=== Begin Enclosure ===

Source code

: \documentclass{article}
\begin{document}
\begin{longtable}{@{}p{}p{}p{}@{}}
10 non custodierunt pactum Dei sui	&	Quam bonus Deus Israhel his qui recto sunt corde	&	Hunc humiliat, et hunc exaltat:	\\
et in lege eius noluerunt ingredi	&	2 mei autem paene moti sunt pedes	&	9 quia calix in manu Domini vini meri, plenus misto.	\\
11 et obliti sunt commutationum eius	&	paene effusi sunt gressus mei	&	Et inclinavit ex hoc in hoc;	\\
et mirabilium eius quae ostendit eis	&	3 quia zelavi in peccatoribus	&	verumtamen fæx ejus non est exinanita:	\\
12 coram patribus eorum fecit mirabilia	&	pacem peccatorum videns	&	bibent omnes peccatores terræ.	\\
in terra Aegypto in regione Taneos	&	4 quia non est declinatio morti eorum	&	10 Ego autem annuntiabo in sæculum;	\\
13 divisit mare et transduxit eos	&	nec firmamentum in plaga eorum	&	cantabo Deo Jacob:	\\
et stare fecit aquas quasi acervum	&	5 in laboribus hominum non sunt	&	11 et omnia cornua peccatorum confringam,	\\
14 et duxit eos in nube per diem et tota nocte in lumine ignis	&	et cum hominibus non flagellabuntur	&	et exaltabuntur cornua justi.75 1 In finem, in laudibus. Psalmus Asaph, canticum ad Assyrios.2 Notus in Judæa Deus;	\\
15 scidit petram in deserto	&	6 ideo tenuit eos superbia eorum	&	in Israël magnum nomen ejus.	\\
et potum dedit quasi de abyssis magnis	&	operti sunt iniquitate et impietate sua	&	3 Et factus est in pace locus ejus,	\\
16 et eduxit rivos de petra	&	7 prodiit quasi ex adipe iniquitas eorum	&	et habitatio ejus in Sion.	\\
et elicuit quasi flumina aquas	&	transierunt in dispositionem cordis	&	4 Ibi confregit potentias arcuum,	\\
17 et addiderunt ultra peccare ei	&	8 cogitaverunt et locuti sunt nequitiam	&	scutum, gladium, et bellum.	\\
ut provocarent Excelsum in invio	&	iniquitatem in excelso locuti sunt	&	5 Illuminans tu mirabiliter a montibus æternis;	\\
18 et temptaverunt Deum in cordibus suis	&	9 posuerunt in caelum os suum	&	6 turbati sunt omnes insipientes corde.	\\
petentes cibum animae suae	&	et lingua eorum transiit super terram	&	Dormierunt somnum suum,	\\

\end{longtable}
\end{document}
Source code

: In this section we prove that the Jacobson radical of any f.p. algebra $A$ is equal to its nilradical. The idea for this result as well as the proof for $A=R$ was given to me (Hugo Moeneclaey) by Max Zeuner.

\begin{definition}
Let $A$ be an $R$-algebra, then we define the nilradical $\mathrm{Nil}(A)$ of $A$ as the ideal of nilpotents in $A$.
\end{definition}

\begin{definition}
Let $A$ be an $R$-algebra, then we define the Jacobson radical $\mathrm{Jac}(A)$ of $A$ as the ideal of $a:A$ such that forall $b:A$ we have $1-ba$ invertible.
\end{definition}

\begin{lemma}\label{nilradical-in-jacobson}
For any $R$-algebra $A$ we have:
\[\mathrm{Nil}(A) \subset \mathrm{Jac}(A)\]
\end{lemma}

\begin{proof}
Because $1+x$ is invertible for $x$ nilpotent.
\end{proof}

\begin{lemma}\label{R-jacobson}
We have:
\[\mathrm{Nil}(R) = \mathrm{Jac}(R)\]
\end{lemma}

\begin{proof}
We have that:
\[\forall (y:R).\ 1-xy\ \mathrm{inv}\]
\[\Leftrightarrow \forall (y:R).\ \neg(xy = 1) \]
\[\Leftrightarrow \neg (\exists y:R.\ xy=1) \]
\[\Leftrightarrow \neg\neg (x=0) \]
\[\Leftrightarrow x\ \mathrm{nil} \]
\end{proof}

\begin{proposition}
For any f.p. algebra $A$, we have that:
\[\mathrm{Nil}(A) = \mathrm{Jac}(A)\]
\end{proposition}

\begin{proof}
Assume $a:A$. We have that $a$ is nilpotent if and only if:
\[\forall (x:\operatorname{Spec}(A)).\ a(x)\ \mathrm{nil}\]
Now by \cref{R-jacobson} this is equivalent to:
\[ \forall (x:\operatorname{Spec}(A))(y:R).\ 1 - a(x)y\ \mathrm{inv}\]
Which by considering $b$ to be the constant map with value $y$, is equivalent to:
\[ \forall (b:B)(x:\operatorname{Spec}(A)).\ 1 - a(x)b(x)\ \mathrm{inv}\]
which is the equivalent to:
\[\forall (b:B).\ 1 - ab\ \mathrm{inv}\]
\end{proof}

=== End Enclosure ===

» ASSIGNMENT
Repeat the material above verbatim.

» RESPONSE AREA
Source code

: \documentclass{article}
\begin{document}
\begin{longtable}{@{}p{}p{}p{}@{}}
10 non custodierunt pactum Dei sui	&	Quam bonus Deus Israhel his qui recto sunt corde	&	Hunc humiliat, et hunc exaltat:	\\
et in lege eius noluerunt ingredi	&	2 mei autem paene moti sunt pedes	&	9 quia calix in manu Domini vini meri, plenus misto.	\\
11 et obliti sunt commutationum eius	&	paene effusi sunt gressus mei	&	Et inclinavit ex hoc in hoc;	\\
et mirabilium eius quae ostendit eis	&	3 quia zelavi in peccatoribus	&	verumtamen fæx ejus non est exinanita:	\\
12 coram patribus eorum fecit mirabilia	&	pacem peccatorum videns	&	bibent omnes peccatores terræ.	\\
in terra Aegypto in regione Taneos	&	4 quia non est declinatio morti eorum	&	10 Ego autem annuntiabo in sæculum;	\\
13 divisit mare et transduxit eos	&	nec firmamentum in plaga eorum	&	cantabo Deo Jacob:	\\
et stare fecit aquas quasi acervum	&	5 in laboribus hominum non sunt	&	11 et omnia cornua peccatorum confringam,	\\
14 et duxit eos in nube per diem et tota nocte in lumine ignis	&	et cum hominibus non flagellabuntur	&	et exaltabuntur cornua justi.75 1 In finem, in laudibus. Psalmus Asaph, canticum ad Assyrios.2 Notus in Judæa Deus;	\\
15 scidit petram in deserto	&	6 ideo tenuit eos superbia eorum	&	in Israël magnum nomen ejus.	\\
et potum dedit quasi de abyssis magnis	&	operti sunt iniquitate et impietate sua	&	3 Et factus est in pace locus ejus,	\\
16 et eduxit rivos de petra	&	7 prodiit quasi ex adipe iniquitas eorum	&	et habitatio ejus in Sion.	\\
et elicuit quasi flumina aquas	&	transierunt in dispositionem cordis	&	4 Ibi confregit potentias arcuum,	\\
17 et addiderunt ultra peccare ei	&	8 cogitaverunt et locuti sunt nequitiam	&	scutum, gladium, et bellum.	\\
ut provocarent Excelsum in invio	&	iniquitatem in excelso locuti sunt	&	5 Illuminans tu mirabiliter a montibus æternis;	\\
18 et temptaverunt Deum in cordibus suis	&	9 posuerunt in caelum os suum	&	6 turbati sunt omnes insipientes corde.	\\
petentes cibum animae suae	&	et lingua eorum transiit super terram	&	Dormierunt somnum suum,	\\

\end{longtable}
\end{document}
Source code

: In this section we prove that the Jacobson radical of any f.p. algebra $A$ is equal to its nilradical. The idea for this result as well as the proof for $A=R$ was given to me (Hugo Moeneclaey) by Max Zeuner.

\begin{definition}
Let $A$ be an $R$-algebra, then we define the nilradical $\mathrm{Nil}(A)$ of $A$ as the ideal of nilpotents in $A$.
\end{definition}

\begin{definition}
Let $A$ be an $R$-algebra, then we define the Jacobson radical $\mathrm{Jac}(A)$ of $A$ as the ideal of $a:A$ such that forall $b:A$ we have $1-ba$ invertible.
\end{definition}

\begin{lemma}\label{nilradical-in-jacobson}
For any $R$-algebra $A$ we have:
\[\mathrm{Nil}(A) \subset \mathrm{Jac}(A)\]
\end{lemma}

\begin{proof}
Because $1+x$ is invertible for $x$ nilpotent.
\end{proof}

\begin{lemma}\label{R-jacobson}
We have:
\[\mathrm{Nil}(R) = \mathrm{Jac}(R)\]
\end{lemma}

\begin{proof}
We have that:
\[\forall (y:R).\ 1-xy\ \mathrm{inv}\]
\[\Leftrightarrow \forall (y:R).\ \neg(xy = 1) \]
\[\Leftrightarrow \neg (\exists y:R.\ xy=1) \]
\[\Leftrightarrow \neg\neg (x=0) \]
\[\Leftrightarrow x\ \mathrm{nil} \]
\end{proof}

\begin{proposition}
For any f.p. algebra $A$, we have that:
\[\mathrm{Nil}(A) = \mathrm{Jac}(A)\]
\end{proposition}

\begin{proof}
Assume $a:A$. We have that $a$ is nilpotent if and only if:
\[\forall (x:\operatorname{Spec}(A)).\ a(x)\ \mathrm{nil}\]
Now by \cref{R-jacobson} this is equivalent to:
\[ \forall (x:\operatorname{Spec}(A))(y:R).\ 1 - a(x)y\ \mathrm{inv}\]
Which by considering $b$ to be the constant map with value $y$, is equivalent to:
\[ \forall (b:B)(x:\operatorname{Spec}(A)).\ 1 - a(x)b(x)\ \mathrm{inv}\]
which is the equivalent to:
\[\forall (b:B).\ 1 - ab\ \mathrm{inv}\]
\end{proof}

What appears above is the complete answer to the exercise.